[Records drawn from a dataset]
════════════════════
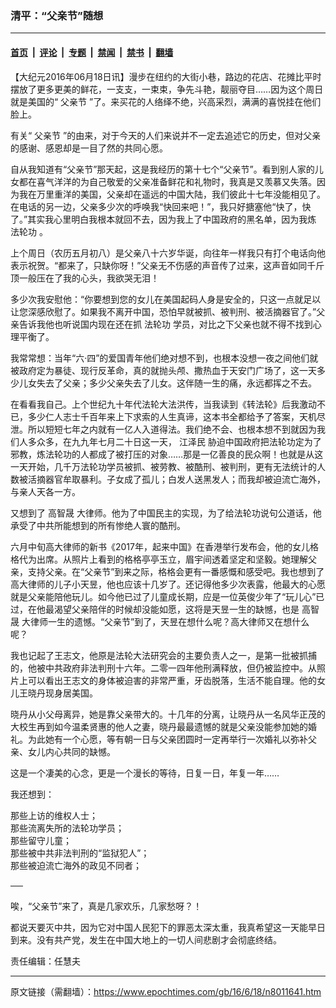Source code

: ### 清平：“父亲节”随想

---

#### [首页](../../../..?n8011641) &nbsp;|&nbsp; [评论](../../../../../epoch-comment?n8011641) &nbsp;|&nbsp; [专题](../../../../../epoch-special?n8011641) &nbsp;|&nbsp; [禁闻](../../../../../epoch-news?n8011641) &nbsp;|&nbsp; [禁书](../../../../../books?n8011641) &nbsp;|&nbsp; [翻墙](https://github.com/gfw-breaker/nogfw/blob/master/README.md?n8011641)


<div class="post_content" id="artbody" itemprop="articleBody">
 <!-- article content begin -->
 <p>
  【大纪元2016年06月18日讯】漫步在纽约的大街小巷，路边的花店、花摊比平时摆放了更多更美的鲜花，一支支，一束束，争先斗艳，靓丽夺目……因为这个周日就是美国的“
  <ok href="https://www.epochtimes.com/gb/tag/%E7%88%B6%E4%BA%B2%E8%8A%82.html">
   父亲节
  </ok>
  ”了。来买花的人络绎不绝，兴高采烈，满满的喜悦挂在他们脸上。
 </p>
 <p>
  有关“
  <ok href="https://www.epochtimes.com/gb/tag/%E7%88%B6%E4%BA%B2%E8%8A%82.html">
   父亲节
  </ok>
  ”的由来，对于今天的人们来说并不一定去追述它的历史，但对父亲的感谢、感恩却是一目了然的共同心愿。
 </p>
 <p>
  自从我知道有“父亲节”那天起，这是我经历的第十七个“父亲节”。看到别人家的儿女都在喜气洋洋的为自己敬爱的父亲准备鲜花和礼物时，我真是又羡慕又失落。因为我在万里重洋的美国，父亲却在遥远的中国大陆，我们彼此十七年没能相见了。在电话的另一边，父亲多少次的呼唤我“快回来吧！”，我只好搪塞他“快了，快了。”其实我心里明白我根本就回不去，因为我上了中国政府的黑名单，因为我炼
  <ok href="https://www.epochtimes.com/gb/tag/%E6%B3%95%E8%BD%AE%E5%8A%9F.html">
   法轮功
  </ok>
  。
 </p>
 <p>
  上个周日（农历五月初八）是父亲八十六岁华诞，向往年一样我只有打个电话向他表示祝贺。“都来了，只缺你呀！”父亲无不伤感的声音传了过来，这声音如同千斤顶一般压在了我的心头，我欲哭无泪！
 </p>
 <p>
  多少次我安慰他：“你要想到您的女儿在美国起码人身是安全的，只这一点就足以让您深感欣慰了。如果我不离开中国，恐怕早就被抓、被判刑、被活摘器官了。”父亲告诉我他也听说国内现在还在抓
  <ok href="https://www.epochtimes.com/gb/tag/%E6%B3%95%E8%BD%AE%E5%8A%9F.html">
   法轮功
  </ok>
  学员，对比之下父亲也就不得不找到心理平衡了。
 </p>
 <p>
  我常常想：当年“六‧四”的爱国青年他们绝对想不到，也根本没想一夜之间他们就被政府定为暴徒、现行反革命，真的就抛头颅、撒热血于天安门广场了，这一天多少儿女失去了父亲；多少父亲失去了儿女。这伴随一生的痛，永远都挥之不去。
 </p>
 <p>
  在看看我自己。上个世纪九十年代法轮大法洪传，当我读到《转法轮》后我激动不已，多少仁人志士千百年来上下求索的人生真谛，这本书全都给予了答案，天机尽泄。所以短短七年之内就有一亿人入道得法。我们绝不会、也根本想不到就因为我们人多众多，在九九年七月二十日这一天，
  <ok href="https://www.epochtimes.com/gb/tag/%E6%B1%9F%E6%B3%BD%E6%B0%91.html">
   江泽民
  </ok>
  胁迫中国政府把法轮功定为了邪教，炼法轮功的人都成了被打压的对象……那是一亿善良的民众啊！也就是从这一天开始，几千万法轮功学员被抓、被劳教、被酷刑、被判刑，更有无法统计的人数被活摘器官牟取暴利。子女成了孤儿；白发人送黑发人；而我却被迫流亡海外，与亲人天各一方。
 </p>
 <p>
  又想到了
  <ok href="https://www.epochtimes.com/gb/tag/%E9%AB%98%E6%99%BA%E6%99%9F.html">
   高智晟
  </ok>
  大律师。他为了中国民主的实现，为了给法轮功说句公道话，他承受了中共所能想到的所有惨绝人寰的酷刑。
 </p>
 <p>
  六月中旬高大律师的新书《2017年，起来中国》在香港举行发布会，他的女儿格格代为出席。从照片上看到的格格亭亭玉立，眉宇间透着坚定和坚毅。她理解父亲，支持父亲。在“父亲节”到来之际，格格会更有一番感慨和感受吧。我也想到了高大律师的儿子小天昱，他也应该十几岁了。还记得他多少次表露，他最大的心愿就是父亲能陪他玩儿。如今他已过了儿童成长期，应是一位英俊少年了“玩儿心”已过，在他最渴望父亲陪伴的时候却没能如愿，这将是天昱一生的缺憾，也是
  <ok href="https://www.epochtimes.com/gb/tag/%E9%AB%98%E6%99%BA%E6%99%9F.html">
   高智晟
  </ok>
  大律师一生的遗憾。“父亲节”到了，天昱在想什么呢？高大律师又在想什么呢？
 </p>
 <p>
  我也记起了王志文，他原是法轮大法研究会的主要负责人之一，是第一批被抓捕的，他被中共政府非法判刑十六年。二零一四年他刑满释放，但仍被监控中。从照片上可以看出王志文的身体被迫害的非常严重，牙齿脱落，生活不能自理。他的女儿王晓丹现身居美国。
 </p>
 <p>
  晓丹从小父母离异，她是靠父亲带大的。十几年的分离，让晓丹从一名风华正茂的大校生再到如今温柔贤惠的他人之妻，晓丹最最遗憾的就是父亲没能参加她的婚礼。为此她有一个心愿，等有朝一日与父亲团圆时一定再举行一次婚礼以弥补父亲、女儿内心共同的缺憾。
 </p>
 <p>
  这是一个凄美的心念，更是一个漫长的等待，日复一日，年复一年……
 </p>
 <p>
  我还想到：
 </p>
 <p>
  那些上访的维权人士；
  <br/>
  那些流离失所的法轮功学员；
  <br/>
  那些留守儿童；
  <br/>
  那些被中共非法判刑的“监狱犯人”；
  <br/>
  那些被迫流亡海外的政见不同者；
 </p>
 <p>
  ──
 </p>
 <p>
  唉，“父亲节”来了，真是几家欢乐，几家愁呀？！
 </p>
 <p>
  都说天要灭中共，因为它对中国人民犯下的罪恶太深太重，我真希望这一天能早日到来。没有共产党，发生在中国大地上的一切人间悲剧才会彻底终结。
 </p>
 <p>
  责任编辑：任慧夫
 </p>
 <!-- article content end -->
 <div id="below_article_ad">
 </div>
</div>


---

原文链接（需翻墙）：https://www.epochtimes.com/gb/16/6/18/n8011641.htm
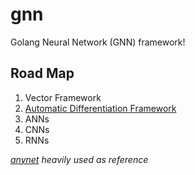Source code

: # gnn
Golang Neural Network (GNN) framework!

## Road Map
1. Vector Framework
2. [Automatic Differentiation Framework](https://en.wikipedia.org/wiki/Automatic_differentiation#Reverse_accumulation)
3. ANNs
4. CNNs
5. RNNs


*[anynet](https://github.com/unixpickle/anynet) heavily used as reference*
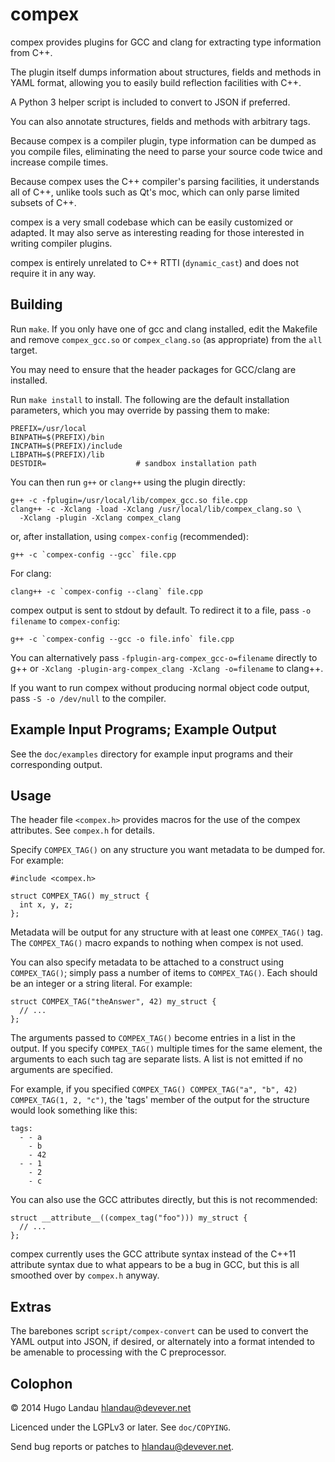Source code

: compex
======

compex provides plugins for GCC and clang for extracting type information from
C++.

The plugin itself dumps information about structures, fields and methods in
YAML format, allowing you to easily build reflection facilities with C++.

A Python 3 helper script is included to convert to JSON if preferred.

You can also annotate structures, fields and methods with arbitrary tags.

Because compex is a compiler plugin, type information can be dumped as you
compile files, eliminating the need to parse your source code twice and
increase compile times.

Because compex uses the C++ compiler's parsing facilities, it understands all
of C++, unlike tools such as Qt's moc, which can only parse limited subsets of
C++.

compex is a very small codebase which can be easily customized or adapted. It
may also serve as interesting reading for those interested in writing compiler
plugins.

compex is entirely unrelated to C++ RTTI (`dynamic_cast`) and does not require
it in any way.

Building
--------
Run `make`. If you only have one of gcc and clang installed, edit the Makefile
and remove `compex_gcc.so` or `compex_clang.so` (as appropriate) from the `all`
target.

You may need to ensure that the header packages for GCC/clang are installed.

Run `make install` to install. The following are the default installation
parameters, which you may override by passing them to make:

    PREFIX=/usr/local
    BINPATH=$(PREFIX)/bin
    INCPATH=$(PREFIX)/include
    LIBPATH=$(PREFIX)/lib
    DESTDIR=                    # sandbox installation path

You can then run `g++` or `clang++` using the plugin directly:

    g++ -c -fplugin=/usr/local/lib/compex_gcc.so file.cpp
    clang++ -c -Xclang -load -Xclang /usr/local/lib/compex_clang.so \
      -Xclang -plugin -Xclang compex_clang

or, after installation, using `compex-config` (recommended):

    g++ -c `compex-config --gcc` file.cpp

For clang:

    clang++ -c `compex-config --clang` file.cpp

compex output is sent to stdout by default. To redirect it to a file, pass `-o
filename` to `compex-config`:

    g++ -c `compex-config --gcc -o file.info` file.cpp

You can alternatively pass `-fplugin-arg-compex_gcc-o=filename` directly to g++
or `-Xclang -plugin-arg-compex_clang -Xclang -o=filename` to clang++.

If you want to run compex without producing normal object code output, pass
`-S -o /dev/null` to the compiler.

Example Input Programs; Example Output
--------------------------------------
See the `doc/examples` directory for example input programs and their
corresponding output.

Usage
-----
The header file `<compex.h>` provides macros for the use of the compex
attributes. See `compex.h` for details.

Specify `COMPEX_TAG()` on any structure you want metadata to be dumped for. For
example:

    #include <compex.h>

    struct COMPEX_TAG() my_struct {
      int x, y, z;
    };

Metadata will be output for any structure with at least one `COMPEX_TAG()` tag.
The `COMPEX_TAG()` macro expands to nothing when compex is not used.

You can also specify metadata to be attached to a construct using `COMPEX_TAG()`;
simply pass a number of items to `COMPEX_TAG()`. Each should be an integer or a
string literal. For example:

    struct COMPEX_TAG("theAnswer", 42) my_struct {
      // ...
    };

The arguments passed to `COMPEX_TAG()` become entries in a list in the output.
If you specify `COMPEX_TAG()` multiple times for the same element, the
arguments to each such tag are separate lists. A list is not emitted if no
arguments are specified.

For example, if you specified
`COMPEX_TAG() COMPEX_TAG("a", "b", 42) COMPEX_TAG(1, 2, "c")`,
the 'tags' member of the output for the structure would look something like
this:

    tags:
      - - a
        - b
        - 42
      - - 1
        - 2
        - c

You can also use the GCC attributes directly, but this is not recommended:

    struct __attribute__((compex_tag("foo"))) my_struct {
      // ...
    };

compex currently uses the GCC attribute syntax instead of the C++11 attribute
syntax due to what appears to be a bug in GCC, but this is all smoothed over by
`compex.h` anyway.

Extras
------
The barebones script `script/compex-convert` can be used to convert the YAML
output into JSON, if desired, or alternately into a format intended to be
amenable to processing with the C preprocessor.

Colophon
--------
© 2014 Hugo Landau <hlandau@devever.net>

Licenced under the LGPLv3 or later. See `doc/COPYING`.

Send bug reports or patches to <hlandau@devever.net>.
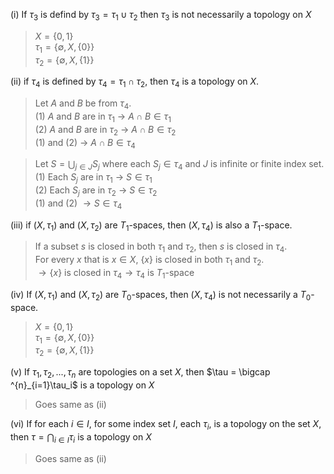 (i) If $`\tau_3`$ is defind by $`\tau_3 = \tau_1 \cup \tau_2`$ then $`\tau_3`$ is not necessarily a topology on $`X`$

> $`X = \{0, 1\}`$  
> $`\tau_1 = \{\emptyset, X, \{0\}\}`$  
> $`\tau_2 = \{\emptyset, X, \{1\}\}`$  

(ii) if $`\tau_4`$ is defined by $`\tau_4 = \tau_1 \cap \tau_2`$, then $`\tau_4`$ is a topology on $`X`$.

> Let $`A`$ and $`B`$ be from $`\tau_4`$.  
> (1) $`A`$ and $`B`$ are in $`\tau_1`$ $`\rightarrow`$ $`A \cap B \in \tau_1`$  
> (2) $`A`$ and $`B`$ are in $`\tau_2`$ $`\rightarrow`$ $`A \cap B \in \tau_2`$  
> (1) and (2) $`\rightarrow`$ $`A \cap B \in \tau_4`$

> Let $`S = \bigcup _{j\in J} S_j `$ where each $`S_j \in \tau_4`$ and $`J`$ is infinite or finite index set.  
> (1) Each $`S_j`$ are in $`\tau_1`$ $`\rightarrow`$ $`S \in \tau_1`$  
> (2) Each $`S_j`$ are in $`\tau_2`$ $`\rightarrow`$ $`S \in \tau_2`$  
> (1) and (2) $`\rightarrow S \in \tau_4`$

(iii) if $`(X, \tau_1)`$ and $`(X, \tau_2)`$ are $`T_1`$-spaces, then $`(X, \tau_4)`$ is also a $`T_1`$-space.

> If a subset $`s`$ is closed in both $`\tau_1`$ and $`\tau_2`$, then $`s`$ is closed in $`\tau_4`$.  
> For every $`x`$ that is $`x \in X`$, $`\{x\}`$ is closed in both $`\tau_1`$ and $`\tau_2`$.  
> $`\rightarrow \{x\}`$ is closed in $`\tau_4 \rightarrow \tau_4`$ is $`T_1`$-space 

(iv) If $`(X, \tau_1)`$ and $`(X,\tau_2)`$ are $`T_0`$-spaces, then $`(X,\tau_4)`$ is not necessarily a $`T_0`$-space.

> $`X = \{0, 1\}`$  
> $`\tau_1 = \{\emptyset, X, \{0\}\}`$  
> $`\tau_2 = \{\emptyset, X, \{1\}\}`$  

(v) If $`\tau_1, \tau_2, ... , \tau_n`$ are topologies on a set $`X`$, then $`\tau = \bigcap ^{n}_{i=1}\tau_i`$ is a topology on $`X`$

> Goes same as (ii)

(vi) If for each $`i \in I`$, for some index set $`I`$, each $`\tau_i`$, is a topology on the set $`X`$, then $`\tau = \bigcap _{i \in I} \tau_i`$ is a topology on $`X`$

> Goes same as (ii)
════════════════════
#### Required work
Look over the records above, and wherever a line contains the string "script", copy that line.

#### Written response
A Python 3 helper script is included to convert to JSON if preferred.
The barebones script `script/compex-convert` can be used to convert the YAML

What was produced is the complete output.